What to produce — The word "przenoszenie" turns up on some lines of this data; say how many, and give no other text.

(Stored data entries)
^^^^^^^^

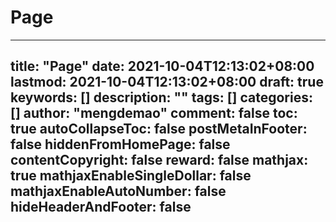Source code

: # Page

---
title: "Page"
date: 2021-10-04T12:13:02+08:00
lastmod: 2021-10-04T12:13:02+08:00
draft: true
keywords: []
description: ""
tags: []
categories: []
author: "mengdemao"
comment: false
toc: true
autoCollapseToc: false
postMetaInFooter: false
hiddenFromHomePage: false
contentCopyright: false
reward: false
mathjax: true
mathjaxEnableSingleDollar: false
mathjaxEnableAutoNumber: false
hideHeaderAndFooter: false
---
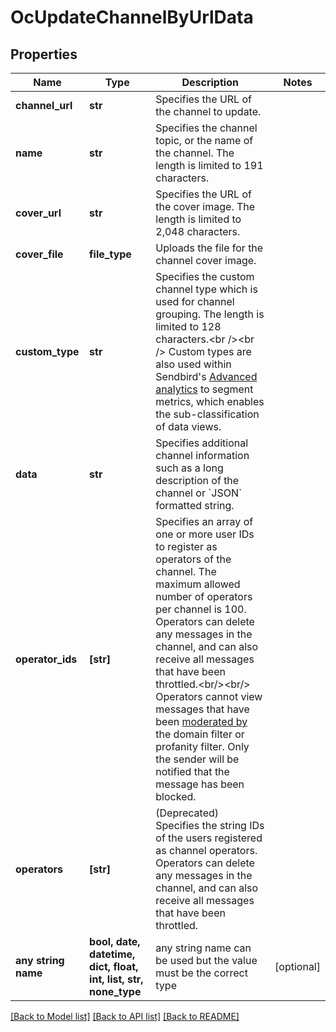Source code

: # OcUpdateChannelByUrlData


## Properties
Name | Type | Description | Notes
------------ | ------------- | ------------- | -------------
**channel_url** | **str** | Specifies the URL of the channel to update. | 
**name** | **str** | Specifies the channel topic, or the name of the channel. The length is limited to 191 characters. | 
**cover_url** | **str** | Specifies the URL of the cover image. The length is limited to 2,048 characters. | 
**cover_file** | **file_type** | Uploads the file for the channel cover image. | 
**custom_type** | **str** | Specifies the custom channel type which is used for channel grouping. The length is limited to 128 characters.&lt;br /&gt;&lt;br /&gt; Custom types are also used within Sendbird&#39;s [Advanced analytics](/docs/chat/v3/platform-api/guides/advanced-analytics) to segment metrics, which enables the sub-classification of data views. | 
**data** | **str** | Specifies additional channel information such as a long description of the channel or &#x60;JSON&#x60; formatted string. | 
**operator_ids** | **[str]** | Specifies an array of one or more user IDs to register as operators of the channel. The maximum allowed number of operators per channel is 100. Operators can delete any messages in the channel, and can also receive all messages that have been throttled.&lt;br/&gt;&lt;br/&gt;  Operators cannot view messages that have been [moderated by](/docs/chat/v3/platform-api/guides/filter-and-moderation) the domain filter or profanity filter. Only the sender will be notified that the message has been blocked. | 
**operators** | **[str]** | (Deprecated) Specifies the string IDs of the users registered as channel operators. Operators can delete any messages in the channel, and can also receive all messages that have been throttled. | 
**any string name** | **bool, date, datetime, dict, float, int, list, str, none_type** | any string name can be used but the value must be the correct type | [optional]

[[Back to Model list]](../README.md#documentation-for-models) [[Back to API list]](../README.md#documentation-for-api-endpoints) [[Back to README]](../README.md)


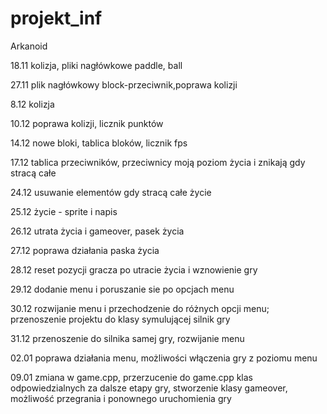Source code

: # projekt_inf
 
Arkanoid


18.11 kolizja, pliki nagłówkowe paddle, ball

27.11 plik nagłówkowy block-przeciwnik,poprawa kolizji

8.12 kolizja

10.12 poprawa kolizji, licznik punktów

14.12 nowe bloki, tablica bloków, licznik fps

17.12 tablica przeciwników, przeciwnicy moją poziom życia i znikają gdy stracą całe

24.12 usuwanie elementów gdy stracą całe życie

25.12 życie - sprite i napis

26.12 utrata życia i gameover, pasek życia

27.12 poprawa działania paska życia

28.12 reset pozycji gracza po utracie życia i wznowienie gry

29.12 dodanie menu i poruszanie sie po opcjach menu

30.12 rozwijanie menu i przechodzenie do różnych opcji menu; przenoszenie projektu do klasy symulującej silnik gry

31.12 przenoszenie do silnika samej gry, rozwijanie menu

02.01 poprawa działania menu, możliwości włączenia gry z poziomu menu

09.01 zmiana w game.cpp, przerzucenie do game.cpp klas odpowiedzialnych za dalsze etapy gry, stworzenie klasy gameover, możliwość przegrania i ponownego uruchomienia gry
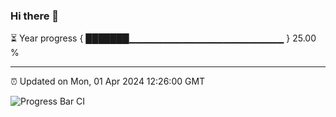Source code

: ### Hi there 👋

⏳ Year progress { ███████▁▁▁▁▁▁▁▁▁▁▁▁▁▁▁▁▁▁▁▁▁▁▁ } 25.00 %

---

⏰ Updated on Mon, 01 Apr 2024 12:26:00 GMT

![Progress Bar CI](https://github.com/liununu/liununu/workflows/Progress%20Bar%20CI/badge.svg)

^^^^^^^^

Finished task — 2